Doha, Qatar
“Shadows traveling on the sea of the day provides areas of shade where visitors – locals, residents of Qatar, art lovers, archaeologists, and tourists – can gather and meet up in the hot desert surroundings” states Olafur Eliasson.
“Looking up at the mirrored undersides of the artwork and around at the artwork in the desert surroundings, they see themselves, the other visitors, and the environment in which they are standing entangled in the reflections above.”
Olafur Eliasson’s “Shadows traveling on the sea of the day” is reached by driving through the rugged desert landscape, northwards from Doha, past Fort Zubarah and the village of Ain Mohammed.
The installation consists of 20 mirrored circular shelters, three single rings and two double rings that are meticulously placed along the desert landscape at the Northern Heritage sites near Doha.
One may already glimpse the artwork from afar, situated on the horizon like a small informal settlement or industrial site.
When you finally approach the artwork on foot, the uncertainty of what you are in fact seeing may stay with you a little while longer.
The landscape—a vast, sandy plane dotted with desert plants, traces of animals, and rock formations—extends around you for many kilometers in all directions. Perhaps the shimmering line of the horizon is the artwork’s outer limit.
Yet it is not only you who have journeyed to meet up with the artwork.
Its cool, hospitable shadows travel slowly across the sandy ground during the day and more rapidly at dusk and dawn.
Above you, in the ceilings fitted with large mirrors, you may also—with the right amount of patience—detect these cyclical journeys.
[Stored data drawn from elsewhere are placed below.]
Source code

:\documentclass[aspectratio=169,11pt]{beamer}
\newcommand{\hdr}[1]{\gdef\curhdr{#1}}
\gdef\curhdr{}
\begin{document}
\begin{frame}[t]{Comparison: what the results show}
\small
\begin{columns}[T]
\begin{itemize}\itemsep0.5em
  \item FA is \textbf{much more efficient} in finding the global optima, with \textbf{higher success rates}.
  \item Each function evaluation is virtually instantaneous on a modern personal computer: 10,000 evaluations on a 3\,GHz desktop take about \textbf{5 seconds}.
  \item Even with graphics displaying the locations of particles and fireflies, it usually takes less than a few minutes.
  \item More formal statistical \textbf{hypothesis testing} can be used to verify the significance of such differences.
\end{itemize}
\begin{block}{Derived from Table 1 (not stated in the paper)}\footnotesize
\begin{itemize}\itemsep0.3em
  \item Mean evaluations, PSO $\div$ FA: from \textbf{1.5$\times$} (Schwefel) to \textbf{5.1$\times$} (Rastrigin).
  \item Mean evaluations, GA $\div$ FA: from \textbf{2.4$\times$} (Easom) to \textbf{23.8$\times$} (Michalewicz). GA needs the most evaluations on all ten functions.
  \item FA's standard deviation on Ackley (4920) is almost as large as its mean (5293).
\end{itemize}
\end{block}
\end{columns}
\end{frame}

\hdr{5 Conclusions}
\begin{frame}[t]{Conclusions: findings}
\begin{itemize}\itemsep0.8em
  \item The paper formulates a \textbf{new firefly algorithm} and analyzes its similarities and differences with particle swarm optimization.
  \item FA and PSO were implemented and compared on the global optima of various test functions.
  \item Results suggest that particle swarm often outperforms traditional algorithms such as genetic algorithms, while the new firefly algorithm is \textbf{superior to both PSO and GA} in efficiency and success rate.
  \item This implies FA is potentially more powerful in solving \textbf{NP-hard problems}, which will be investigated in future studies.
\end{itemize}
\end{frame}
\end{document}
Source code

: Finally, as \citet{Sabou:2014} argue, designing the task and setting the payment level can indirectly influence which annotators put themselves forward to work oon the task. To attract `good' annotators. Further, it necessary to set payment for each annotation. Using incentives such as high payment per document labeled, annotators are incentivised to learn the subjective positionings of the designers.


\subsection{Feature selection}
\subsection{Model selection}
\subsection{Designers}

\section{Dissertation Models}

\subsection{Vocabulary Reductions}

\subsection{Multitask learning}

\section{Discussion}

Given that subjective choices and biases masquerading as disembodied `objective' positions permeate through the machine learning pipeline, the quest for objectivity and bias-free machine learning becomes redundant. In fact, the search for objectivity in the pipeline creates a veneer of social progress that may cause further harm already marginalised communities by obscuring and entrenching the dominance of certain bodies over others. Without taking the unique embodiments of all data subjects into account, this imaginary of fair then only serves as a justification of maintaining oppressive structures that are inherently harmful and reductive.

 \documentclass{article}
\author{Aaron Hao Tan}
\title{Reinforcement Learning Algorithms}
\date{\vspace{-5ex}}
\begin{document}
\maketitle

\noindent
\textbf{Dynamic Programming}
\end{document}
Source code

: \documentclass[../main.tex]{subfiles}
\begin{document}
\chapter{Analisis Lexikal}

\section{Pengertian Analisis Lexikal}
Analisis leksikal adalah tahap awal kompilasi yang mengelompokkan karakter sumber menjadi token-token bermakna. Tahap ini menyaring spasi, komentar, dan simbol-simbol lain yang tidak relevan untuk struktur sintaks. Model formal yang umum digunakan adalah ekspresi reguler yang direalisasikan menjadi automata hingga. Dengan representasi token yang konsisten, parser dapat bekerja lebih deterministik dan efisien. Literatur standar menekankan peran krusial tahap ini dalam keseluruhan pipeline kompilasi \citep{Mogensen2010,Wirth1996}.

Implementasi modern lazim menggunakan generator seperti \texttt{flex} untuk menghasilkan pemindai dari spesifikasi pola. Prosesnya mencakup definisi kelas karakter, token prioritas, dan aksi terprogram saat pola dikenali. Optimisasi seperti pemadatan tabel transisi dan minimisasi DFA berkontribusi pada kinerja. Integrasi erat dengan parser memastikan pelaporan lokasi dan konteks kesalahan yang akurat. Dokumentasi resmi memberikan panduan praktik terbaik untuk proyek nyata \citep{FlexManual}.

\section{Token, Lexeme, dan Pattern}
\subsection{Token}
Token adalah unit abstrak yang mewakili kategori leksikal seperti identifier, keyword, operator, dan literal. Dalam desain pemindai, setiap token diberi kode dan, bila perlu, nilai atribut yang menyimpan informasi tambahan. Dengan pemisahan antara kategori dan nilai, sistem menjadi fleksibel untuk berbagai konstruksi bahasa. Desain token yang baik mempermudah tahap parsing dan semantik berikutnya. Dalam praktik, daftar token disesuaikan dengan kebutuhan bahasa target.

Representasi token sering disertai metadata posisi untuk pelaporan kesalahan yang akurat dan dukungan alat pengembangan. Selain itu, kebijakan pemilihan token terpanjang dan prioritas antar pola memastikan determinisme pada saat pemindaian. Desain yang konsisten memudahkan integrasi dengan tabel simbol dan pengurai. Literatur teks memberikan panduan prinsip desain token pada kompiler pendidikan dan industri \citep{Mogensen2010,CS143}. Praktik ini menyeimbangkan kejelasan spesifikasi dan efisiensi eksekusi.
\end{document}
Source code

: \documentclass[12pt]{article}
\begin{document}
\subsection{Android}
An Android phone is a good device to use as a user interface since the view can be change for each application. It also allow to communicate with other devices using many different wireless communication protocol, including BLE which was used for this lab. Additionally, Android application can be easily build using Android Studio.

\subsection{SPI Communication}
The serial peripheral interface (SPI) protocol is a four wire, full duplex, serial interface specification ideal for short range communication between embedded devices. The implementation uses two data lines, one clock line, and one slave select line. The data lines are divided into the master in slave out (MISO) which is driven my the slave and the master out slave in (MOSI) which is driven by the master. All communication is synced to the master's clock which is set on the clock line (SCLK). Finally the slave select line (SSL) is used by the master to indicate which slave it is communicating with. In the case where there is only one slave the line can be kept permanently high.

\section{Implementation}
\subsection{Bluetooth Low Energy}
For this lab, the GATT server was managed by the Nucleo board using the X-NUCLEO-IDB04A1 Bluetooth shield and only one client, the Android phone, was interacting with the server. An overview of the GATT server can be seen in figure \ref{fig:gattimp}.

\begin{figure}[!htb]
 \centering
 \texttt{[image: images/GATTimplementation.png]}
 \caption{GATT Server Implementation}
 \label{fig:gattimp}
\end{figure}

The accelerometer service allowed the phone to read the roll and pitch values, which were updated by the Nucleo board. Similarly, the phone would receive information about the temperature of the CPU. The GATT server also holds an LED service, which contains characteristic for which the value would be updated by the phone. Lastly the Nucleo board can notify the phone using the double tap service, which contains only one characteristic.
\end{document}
Looking up, you come to realize that you are, in fact, looking down—at the earth and at yourself.
Above and below, sand envelops you, together with anyone else sharing the space.
To test what you see, you might extend an arm and wave to yourself or wiggle a foot while looking at your reflection.
It is a kind of reality check of your connectedness to the ground.
You are at once standing firmly on the sand and hanging, head down, from a ground that is far above you.
You will probably switch back and forth between a first-person perspective and a destabilizing, third-person point of view of yourself.
This oscillation of the gaze, together with the movement of your body, amplifies your sense of presence, while the curving structures seem to vanish into the surroundings, dematerializing and becoming landscape.
If you look at the clusters of sculptural elements unfolding left and right, you may notice quite an extraordinary effect: the array of mirrors connects and perfects what is physically distinct and partial.
The mirrors each reflect their own semicircular support, completing them into perfect circles.
The “neighboring” mirrors reflect the steel structures as well, creating a sea of interconnections. Reflection becomes virtual composition, changing as you move.
What you perceive—an entanglement of landscape, sprawling sculptural elements, and visitors—seems hyperreal while still completely grounded.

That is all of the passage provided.